Statistics Professor Hides Pictures, Messages in Problem Solutions
April 11, 2007
Students who solve a statistics problem correctly see images like this one appear on their computer screens. Credit: NC State University
Say you’re an aspiring statistician who has just spent hours trying to figure out the answer to a particularly thorny problem. As you plug the final numbers into the computer program you’re running in order to confirm your analysis, an image takes shape on the screen: Homer Simpson, working a problem on a blackboard. What would your reaction be?
For students of Dr. Len Stefanski, professor of statistics at North Carolina State University, it’s usually more “Whoa!” than “D’oh!”
Stefanski has developed a method for hiding messages and pictures in data sets that only appear when a student or statistician has correctly analyzed the data via regression analysis, a statistical process for studying how one variable depends on others.
His innovative approach to making statistical analysis fun is featured in the May edition of The American Statistician.
“Regression analysis is used in every scientific field,” Stefanski says. “It’s a way to describe how one variable depends upon other variables – for example, you can use regression analysis to discover how blood pressure is affected by cholesterol, weight, diet and other risk factors. Or how temperatures in different parts of the ocean might affect the number of hurricanes that occur in a given season.”

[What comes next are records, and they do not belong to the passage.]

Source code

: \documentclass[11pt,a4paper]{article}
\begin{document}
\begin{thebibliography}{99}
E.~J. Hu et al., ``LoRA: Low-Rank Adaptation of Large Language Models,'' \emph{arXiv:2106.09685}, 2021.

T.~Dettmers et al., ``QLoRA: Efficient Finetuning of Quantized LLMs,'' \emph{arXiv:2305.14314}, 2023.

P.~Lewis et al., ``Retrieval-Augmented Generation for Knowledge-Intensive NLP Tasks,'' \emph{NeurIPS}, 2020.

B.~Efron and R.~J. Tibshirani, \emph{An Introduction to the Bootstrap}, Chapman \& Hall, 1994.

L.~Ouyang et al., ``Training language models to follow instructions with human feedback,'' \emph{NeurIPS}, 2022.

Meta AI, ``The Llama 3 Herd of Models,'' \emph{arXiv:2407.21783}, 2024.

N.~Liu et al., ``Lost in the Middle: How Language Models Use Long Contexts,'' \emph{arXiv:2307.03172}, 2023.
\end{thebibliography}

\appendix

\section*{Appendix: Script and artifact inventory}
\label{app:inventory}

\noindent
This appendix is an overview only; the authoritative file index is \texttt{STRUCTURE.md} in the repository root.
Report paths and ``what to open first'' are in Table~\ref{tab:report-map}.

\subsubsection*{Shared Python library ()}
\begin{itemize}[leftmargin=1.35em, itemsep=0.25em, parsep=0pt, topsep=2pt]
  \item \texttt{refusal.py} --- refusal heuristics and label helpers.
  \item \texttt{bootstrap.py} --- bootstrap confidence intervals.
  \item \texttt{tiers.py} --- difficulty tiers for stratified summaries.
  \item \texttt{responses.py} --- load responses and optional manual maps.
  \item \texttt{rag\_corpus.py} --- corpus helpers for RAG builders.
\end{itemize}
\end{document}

When statisticians do regression analysis, they use computer programs to help them discover trends and variability within a given set of data. The programs plot the data as dots in an onscreen graph. A statistician looking at the relationship between height and weight, for example, would expect the general trend in the graph to be that weight increases with height – and that the majority of the dots in the graph would fall along that trend. However, there are always exceptions – people who don’t fit the pattern or trend. These exceptions would show up as “scatter” in the computer model, or random dots on the screen.
“The challenge for the statistician is to find the correct trend in a data set,” Stefanski says. “If you’ve done the analysis correctly and extracted the trend from the data, then all you should be left with onscreen when you’re finished is the random scatter, and I wanted to find a way to make the payoff for getting the right answer a bit more interesting for students.”
Stefanski created a simple computer program that allowed him to “hide” images or messages in data sets. When a student successfully identifies and removes the trend data from the set, the message or picture is revealed in what is known as a residual plot. He has made the data sets available to colleagues and the public on his Web site, and will make the computer program he created available soon as well.
“It’s not a terribly efficient means of encryption,” Stefanski says, “but it certainly makes statistical analysis more visually interesting.”